▸ **TASK DETAILS**
Give the lines again word for word, beginning with the one containing "[isPreview]('#ispreview')|boolean|Returns true if" and ending with the last line of the material below.
※
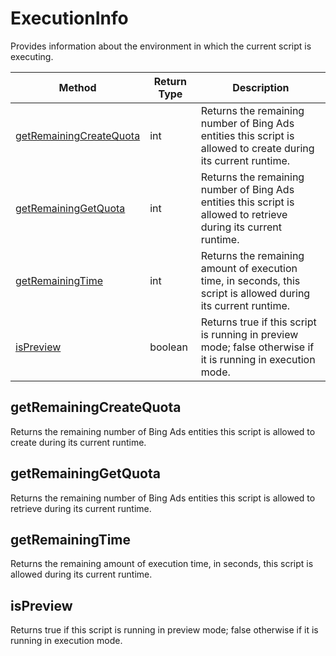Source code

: # ExecutionInfo
Provides information about the environment in which the current script is executing.

|Method|Return Type|Description|
|-|-|-
[getRemainingCreateQuota]('#getremainingcreatequota')|int|Returns the remaining number of Bing Ads entities this script is allowed to create during its current runtime.<br />
[getRemainingGetQuota]('#getremaininggetquota')|int|Returns the remaining number of Bing Ads entities this script is allowed to retrieve during its current runtime.<br />
[getRemainingTime]('#getremainingtime')|int|Returns the remaining amount of execution time, in seconds, this script is allowed during its current runtime.<br />
[isPreview]('#ispreview')|boolean|Returns true if this script is running in preview mode; false otherwise if it is running in execution mode. <br />

## <a name="getremainingcreatequota"></a>getRemainingCreateQuota
Returns the remaining number of Bing Ads entities this script is allowed to create during its current runtime.


## <a name="getremaininggetquota"></a>getRemainingGetQuota
Returns the remaining number of Bing Ads entities this script is allowed to retrieve during its current runtime.


## <a name="getremainingtime"></a>getRemainingTime
Returns the remaining amount of execution time, in seconds, this script is allowed during its current runtime.


## <a name="ispreview"></a>isPreview
Returns true if this script is running in preview mode; false otherwise if it is running in execution mode.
※
▸ **RESULT**
[isPreview]('#ispreview')|boolean|Returns true if this script is running in preview mode; false otherwise if it is running in execution mode. <br />

## <a name="getremainingcreatequota"></a>getRemainingCreateQuota
Returns the remaining number of Bing Ads entities this script is allowed to create during its current runtime.


## <a name="getremaininggetquota"></a>getRemainingGetQuota
Returns the remaining number of Bing Ads entities this script is allowed to retrieve during its current runtime.


## <a name="getremainingtime"></a>getRemainingTime
Returns the remaining amount of execution time, in seconds, this script is allowed during its current runtime.


## <a name="ispreview"></a>isPreview
Returns true if this script is running in preview mode; false otherwise if it is running in execution mode.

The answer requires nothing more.